By Drazen Jorgic
MANAGUA (Reuters) – Tensions have flared in Nicaragua since President Daniel Ortega’s leftist ally Evo Morales was toppled in Bolivia, encouraging the local opposition and prompting Ortega to arrest activists and ratchet up pressure on opponents.
Morales resigned on Nov. 10 as the military urged him to step down and police officers defected to join massive street protests over vote-rigging allegations.
The ripple effect has been felt across Latin America, unnerving incumbent governments and re-energizing opposition movements across the continent.
In Nicaragua, where more than 300 people were killed during protests in 2018, months of relative calm have been punctured this month. Mothers of political prisoners launched two hunger strikes, which were met with arrests of activists and clashes by government supporters in the cathedral in the capital, Managua.
Ortega has warned there will be no repeat of Bolivia under his watch.
“The Bolivia situation was a shock for the government,” said a Western diplomat in Managua, who asked not to be identified.
“It has impacted the government and completely diminished their desire to negotiate. It’s hardened their stance,” added the diplomat, referring to stalled talks over electoral reforms and early elections to end the grinding political crisis.
Within days of Morales’ departure from Bolivia, the tone from the ruling Sandinista National Liberation Front (FSLN) party hardened. Ortega gave a speech lamenting the toppling of his socialist ally and warning Nicaraguan opposition it is “playing with fire”.
Opponents meanwhile welcomed Morales’ fall, which the United States said sent a signal to other “illegitimate regimes” such as Nicaragua and Venezuela.
Last week, a group of mothers of political prisoners began a hunger strike in a church in the city of Masaya, close to Managua. Police responded by surrounding the church, then cutting off its water and electricity.
In Managua, police have beefed up their presence on the streets. On Tuesday the government announced a five-year extension to the mandate of the army chief Julio Cesar Aviles.

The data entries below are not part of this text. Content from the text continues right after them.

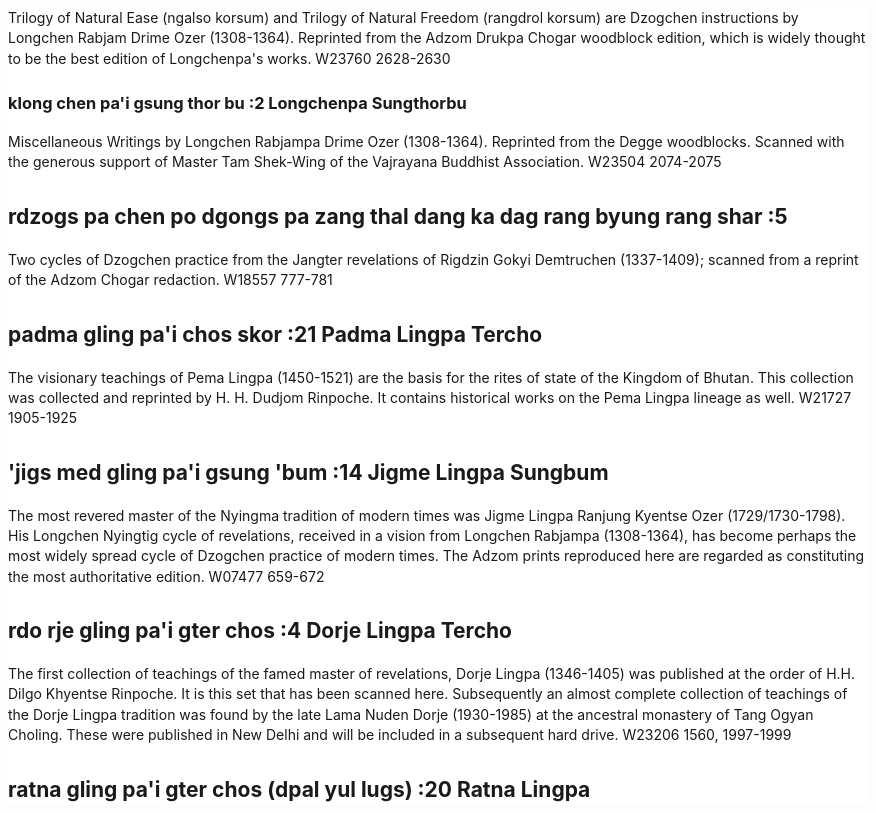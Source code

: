 Trilogy of Natural Ease (ngalso korsum) and Trilogy of Natural
Freedom (rangdrol korsum) are Dzogchen instructions by Longchen
Rabjam Drime Ozer (1308-1364). Reprinted from the Adzom Drukpa
Chogar woodblock edition, which is widely thought to be the best
edition of Longchenpa's works.
W23760      2628-2630

### klong chen pa'i gsung thor bu :2 Longchenpa Sungthorbu

Miscellaneous Writings by Longchen Rabjampa Drime Ozer (1308-1364).
Reprinted from the Degge woodblocks. Scanned with the generous support of
Master Tam Shek-Wing of the Vajrayana Buddhist Association.
W23504      2074-2075

## rdzogs pa chen po dgongs pa zang thal dang ka dag rang byung rang shar :5

Two cycles of Dzogchen practice from the Jangter revelations of
Rigdzin Gokyi Demtruchen (1337-1409); scanned from a reprint of
the Adzom Chogar redaction.
W18557      777-781

## padma gling pa'i chos skor :21 Padma Lingpa Tercho

The visionary teachings of Pema Lingpa (1450-1521) are the basis for the rites of
state of the Kingdom of Bhutan. This collection was collected and reprinted by H. H.
Dudjom Rinpoche. It contains historical works on the Pema Lingpa lineage as well.
W21727       1905-1925

## 'jigs med gling pa'i gsung 'bum :14 Jigme Lingpa Sungbum

The most revered master of the Nyingma tradition of modern times was Jigme
Lingpa Ranjung Kyentse Ozer (1729/1730-1798). His Longchen Nyingtig cycle of
revelations, received in a vision from Longchen Rabjampa (1308-1364), has become
perhaps the most widely spread cycle of Dzogchen practice of modern times. The Adzom
prints reproduced here are regarded as constituting the most authoritative edition.
W07477                  659-672

## rdo rje gling pa'i gter chos :4 Dorje Lingpa Tercho

The first collection of teachings of the famed master of revelations,
Dorje Lingpa (1346-1405) was published at the order of H.H. Dilgo Khyentse Rinpoche.
It is this set that has been scanned here. Subsequently an almost complete
collection of teachings of the Dorje Lingpa tradition  was found by the
late Lama Nuden Dorje (1930-1985) at the ancestral monastery of
Tang Ogyan Choling. These were published in New Delhi and  will
be included in a subsequent hard drive.
W23206      1560, 1997-1999

## ratna gling pa'i gter chos (dpal yul lugs) :20 Ratna Lingpa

“They are pursuing a strategy of…direct intimidation of opponents to make them refrain from taking to the streets and being emboldened by what’s going on in Bolivia,” said Tiziano Breda, a Central America researcher at the International Crisis Group (ICG).
“They also want to show they Nicaragua is different from Bolivia and they still control security forces, police and the judiciary system”.
On Monday, police accused 16 activists of planning “terrorist” attacks and the prosecutor charged them with arms trafficking. The activists’ families said they were bringing water and medicine to the mothers waging hunger strikes to demand the release of more than 150 political prisoners.
A second hunger strike was broken up when the Managua’s cathedral was stormed by a group of people activists say are linked to the ruling Sandinista party. A priest was beaten, according to the Catholic church and video footage shared on social media.
One of Ortega’s sons last week led a protest outside headquarters of the COSEP business association which is part of the anti-Ortega Civic Alliance coalition, denouncing the private sector as “enemies of the people” and democracy.
Analysts have called the government’s strategy risky, saying inflamed tensions can fuel unrest. They pointed to April 2018, when a heavy-handed crackdown against retirees protesting social security taxes triggered wider dissent against Ortega’s increasingly authoritarian rule.
“Should there be any unforeseen events, like death in a hunger strike, that could backfire and embolden the opposition,” added ICG analyst Breda.
The events in Bolivia have given new hope to the movement against Ortega, said Haydee Castillo, a member of the political council of the opposition Blue and White National Unity party, which is calling for a national strike.
But Castillo struck a word of caution.
“It’s a very dangerous moment,” he said. “The dictatorship is on the defensive”.